Das Museum Hamburger Bahnhof plant ein buntes Potpourri aus Musik, Kultur und Ausstellungen für das neue Jahr. Viele Angebote sind kostenlos.
Hamburger Bahnhof
Das Gebäude vom Hamburger Bahnhof - Museum für Gegenwart in der Invalidenstraße. © Jens Kalaene/dpa-Zentralbild/dpa/Archivbild

Öffentliche Angebote und Einzelausstellungen: Das Museum Hamburger Bahnhof geht mit einem frischen Kulturprogramm ins kommende Jahr. So startet das Museum in der Nähe des Berliner Hauptbahnhofes im Januar 2024 mit der Vortragsreihe «Lange Donnerstage», wie die Staatlichen Museen zu Berlin mitteilten. In dem Rahmen seien Podiumsdiskussionen, Gespräche mit Künstlerinnen und Künstlern oder Filmvorführungen geplant, die kostenlos zugänglich seien.
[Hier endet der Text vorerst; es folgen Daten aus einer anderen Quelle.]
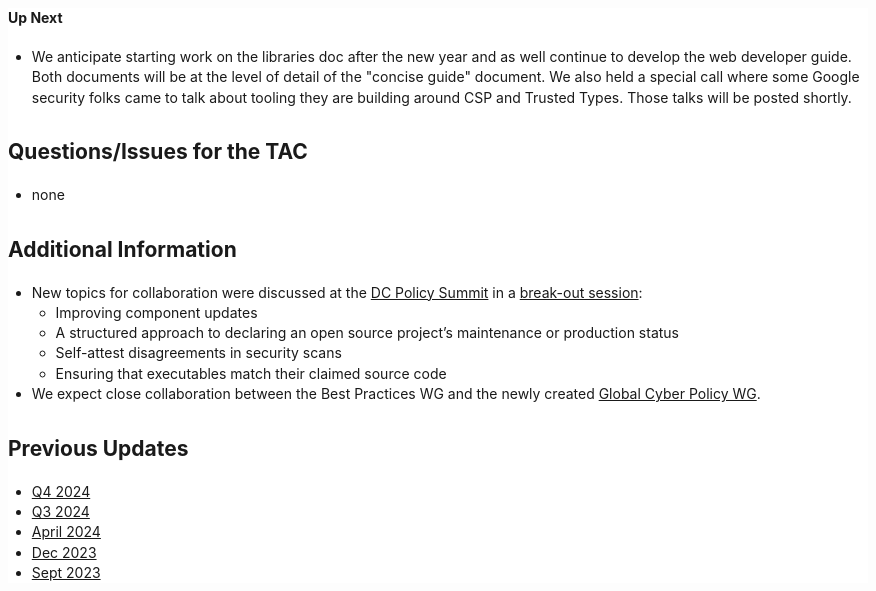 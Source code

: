 #### **Up Next**

* We anticipate starting work on the libraries doc after the new year and as well continue to develop the web developer guide. Both documents will be at the level of detail of the "concise guide" document. We also held a special call where some Google security folks came to talk about tooling they are building around CSP and Trusted Types. Those talks will be posted shortly.

## Questions/Issues for the TAC

* none

## **Additional Information**

* New topics for collaboration were discussed at the [DC Policy Summit](https://events.linuxfoundation.org/openssf-policy-summit-dc/) in a [break-out session](https://docs.google.com/document/d/1XzlTmDBPBpUPzVEE2ftOOwcqNRV1hqIPaeJSJk__ksE/edit):  
  * Improving component updates  
  * A structured approach to declaring an open source project’s maintenance or production status  
  * Self-attest disagreements in security scans  
  * Ensuring that executables match their claimed source code  
* We expect close collaboration between the Best Practices WG and the newly created [Global Cyber Policy WG](https://github.com/ossf/wg-globalcyberpolicy).

## **Previous Updates**

* [Q4 2024](https://github.com/ossf/tac/blob/main/TI-reports/2024/2024-Q4-BEST-WG.md)  
* [Q3 2024](https://github.com/ossf/tac/blob/main/TI-reports/2024/2024-Q3-BEST-WG.md)  
* [April 2024](https://docs.google.com/presentation/d/1XjaJa2yxWgRmXhpv0N1_oPG23JPpJY_9zpSOMvqccUM/)  
* [Dec 2023](https://docs.google.com/presentation/d/1A8Sxm1L3_GcWZqaXepqT1Pj-1sULzUG7fRkCP5tTr24/)  
* [Sept 2023](https://docs.google.com/presentation/d/1BPSYzk9J33Xl08uekuDBlgJjhiJIMt5B_eBvZ9PetIo/)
«Der Hamburger Bahnhof ist ein öffentlicher Ort, der sein Publikum dazu einlädt, ein aktiver Teil des Museums zu sein», sagten die Direktoren des Museums, Sam Bardaouil und Till Fellrath, vorab laut Mitteilung. Am Mittwoch wird das Jahresprogramm des Museums vorgestellt.

Weitere Veranstaltungen des Hauses, das sich als Nationalgalerie der Gegenwart versteht, seien zudem die Tage der offenen Tür im Juni. Im Sommer trumpft der Hamburger Bahnhof mit der kostenlosen, musikalischen Veranstaltungsreihe «Berlin Beats» auf. Dabei legen DJs Musik auf, zu der Besucherinnen und Besucher im Garten des Museums tanzen können. Bereits in diesem Jahr habe «Berlin Beats» mehr als 50.000 Menschen angezogen.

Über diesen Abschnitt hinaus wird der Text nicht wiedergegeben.